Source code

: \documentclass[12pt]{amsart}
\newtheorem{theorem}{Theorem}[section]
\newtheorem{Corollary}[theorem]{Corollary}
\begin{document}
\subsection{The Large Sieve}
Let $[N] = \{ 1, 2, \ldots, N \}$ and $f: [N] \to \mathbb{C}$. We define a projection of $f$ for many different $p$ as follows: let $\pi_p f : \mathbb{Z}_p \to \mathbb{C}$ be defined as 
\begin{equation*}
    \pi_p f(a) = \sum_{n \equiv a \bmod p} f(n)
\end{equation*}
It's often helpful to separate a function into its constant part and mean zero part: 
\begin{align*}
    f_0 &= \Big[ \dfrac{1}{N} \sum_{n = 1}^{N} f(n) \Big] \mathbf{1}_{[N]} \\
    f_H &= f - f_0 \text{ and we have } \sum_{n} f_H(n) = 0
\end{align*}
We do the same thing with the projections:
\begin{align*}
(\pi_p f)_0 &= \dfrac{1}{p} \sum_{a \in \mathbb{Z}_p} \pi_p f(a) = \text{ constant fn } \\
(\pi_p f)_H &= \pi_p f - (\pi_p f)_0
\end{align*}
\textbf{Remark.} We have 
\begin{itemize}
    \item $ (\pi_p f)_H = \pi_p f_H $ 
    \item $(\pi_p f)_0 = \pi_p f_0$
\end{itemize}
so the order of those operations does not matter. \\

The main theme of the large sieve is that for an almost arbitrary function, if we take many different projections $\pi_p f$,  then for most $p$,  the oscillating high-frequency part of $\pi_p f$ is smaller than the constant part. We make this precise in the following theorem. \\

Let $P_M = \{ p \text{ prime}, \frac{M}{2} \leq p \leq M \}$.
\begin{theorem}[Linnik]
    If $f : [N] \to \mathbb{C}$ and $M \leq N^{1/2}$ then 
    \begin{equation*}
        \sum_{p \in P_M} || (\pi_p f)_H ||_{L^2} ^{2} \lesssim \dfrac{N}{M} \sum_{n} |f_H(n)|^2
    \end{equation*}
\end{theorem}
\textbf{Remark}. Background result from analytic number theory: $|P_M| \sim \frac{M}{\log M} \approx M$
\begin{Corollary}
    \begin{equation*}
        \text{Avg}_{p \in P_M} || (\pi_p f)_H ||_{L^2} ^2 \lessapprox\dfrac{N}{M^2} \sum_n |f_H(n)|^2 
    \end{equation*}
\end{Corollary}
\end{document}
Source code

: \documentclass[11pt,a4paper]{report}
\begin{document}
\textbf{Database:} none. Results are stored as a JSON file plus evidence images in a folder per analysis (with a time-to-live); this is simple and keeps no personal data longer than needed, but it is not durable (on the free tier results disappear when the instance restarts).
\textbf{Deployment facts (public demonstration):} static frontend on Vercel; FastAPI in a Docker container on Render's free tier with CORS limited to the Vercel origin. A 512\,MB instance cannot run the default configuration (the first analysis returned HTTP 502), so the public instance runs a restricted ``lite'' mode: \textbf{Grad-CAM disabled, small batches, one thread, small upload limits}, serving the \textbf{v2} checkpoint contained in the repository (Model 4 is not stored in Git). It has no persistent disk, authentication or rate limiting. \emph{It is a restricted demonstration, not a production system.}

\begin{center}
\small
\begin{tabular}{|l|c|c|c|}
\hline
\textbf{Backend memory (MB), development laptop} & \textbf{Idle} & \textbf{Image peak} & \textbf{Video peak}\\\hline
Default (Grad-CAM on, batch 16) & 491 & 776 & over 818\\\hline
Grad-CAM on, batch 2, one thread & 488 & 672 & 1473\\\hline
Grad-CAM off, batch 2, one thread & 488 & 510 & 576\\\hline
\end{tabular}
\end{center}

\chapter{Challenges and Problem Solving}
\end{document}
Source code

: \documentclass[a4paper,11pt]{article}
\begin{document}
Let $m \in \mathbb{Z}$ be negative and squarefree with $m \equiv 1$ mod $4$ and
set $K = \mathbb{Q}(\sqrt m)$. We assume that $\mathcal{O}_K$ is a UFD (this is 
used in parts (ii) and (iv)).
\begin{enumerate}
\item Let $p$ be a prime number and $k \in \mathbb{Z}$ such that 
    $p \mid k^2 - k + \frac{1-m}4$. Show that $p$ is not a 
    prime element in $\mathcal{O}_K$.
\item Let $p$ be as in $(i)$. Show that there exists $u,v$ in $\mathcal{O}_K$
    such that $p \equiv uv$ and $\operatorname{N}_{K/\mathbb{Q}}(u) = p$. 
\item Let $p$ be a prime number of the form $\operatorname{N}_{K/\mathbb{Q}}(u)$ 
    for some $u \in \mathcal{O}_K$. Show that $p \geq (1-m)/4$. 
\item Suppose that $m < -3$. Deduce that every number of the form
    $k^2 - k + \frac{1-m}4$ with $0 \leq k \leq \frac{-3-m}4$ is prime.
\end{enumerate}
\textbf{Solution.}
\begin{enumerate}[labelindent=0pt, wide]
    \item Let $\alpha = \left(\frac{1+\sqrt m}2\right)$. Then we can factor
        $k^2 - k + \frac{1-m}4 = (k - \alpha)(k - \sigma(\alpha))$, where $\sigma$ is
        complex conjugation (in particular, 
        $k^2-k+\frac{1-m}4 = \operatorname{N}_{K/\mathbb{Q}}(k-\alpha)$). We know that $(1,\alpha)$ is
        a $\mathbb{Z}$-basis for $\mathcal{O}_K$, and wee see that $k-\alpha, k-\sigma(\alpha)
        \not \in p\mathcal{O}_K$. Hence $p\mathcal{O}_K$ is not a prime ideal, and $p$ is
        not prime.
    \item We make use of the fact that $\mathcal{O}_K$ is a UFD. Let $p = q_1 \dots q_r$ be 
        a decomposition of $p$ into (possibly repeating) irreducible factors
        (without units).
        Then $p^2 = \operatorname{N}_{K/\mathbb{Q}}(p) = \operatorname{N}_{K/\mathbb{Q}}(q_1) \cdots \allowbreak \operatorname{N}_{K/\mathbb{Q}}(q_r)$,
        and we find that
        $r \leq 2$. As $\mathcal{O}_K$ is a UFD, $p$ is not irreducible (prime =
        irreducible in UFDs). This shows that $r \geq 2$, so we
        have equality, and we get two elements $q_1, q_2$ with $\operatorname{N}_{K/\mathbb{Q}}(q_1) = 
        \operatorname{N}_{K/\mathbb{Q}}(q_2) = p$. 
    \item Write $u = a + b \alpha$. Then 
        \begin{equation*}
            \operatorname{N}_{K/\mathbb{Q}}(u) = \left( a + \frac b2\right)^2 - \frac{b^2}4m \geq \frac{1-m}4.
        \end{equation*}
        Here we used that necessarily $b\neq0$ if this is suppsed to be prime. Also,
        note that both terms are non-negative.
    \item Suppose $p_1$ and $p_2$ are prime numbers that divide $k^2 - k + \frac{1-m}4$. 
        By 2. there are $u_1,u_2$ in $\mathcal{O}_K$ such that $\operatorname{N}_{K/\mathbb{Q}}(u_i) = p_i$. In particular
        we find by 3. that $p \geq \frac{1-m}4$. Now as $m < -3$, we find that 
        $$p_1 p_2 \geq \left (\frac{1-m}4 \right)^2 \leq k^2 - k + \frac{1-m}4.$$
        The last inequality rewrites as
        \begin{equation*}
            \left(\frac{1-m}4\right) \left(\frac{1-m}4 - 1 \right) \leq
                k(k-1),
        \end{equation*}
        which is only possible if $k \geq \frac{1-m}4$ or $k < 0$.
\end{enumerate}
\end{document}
_ _ _
*ABOUT THIS TASK:* Among the lines above, which contain the word "function"? Copy every one.

*FINISHED EXERCISE:*
It's often helpful to separate a function into its constant part and mean zero part: 
The main theme of the large sieve is that for an almost arbitrary function, if we take many different projections $\pi_p f$,  then for most $p$,  the oscillating high-frequency part of $\pi_p f$ is smaller than the constant part. We make this precise in the following theorem. \\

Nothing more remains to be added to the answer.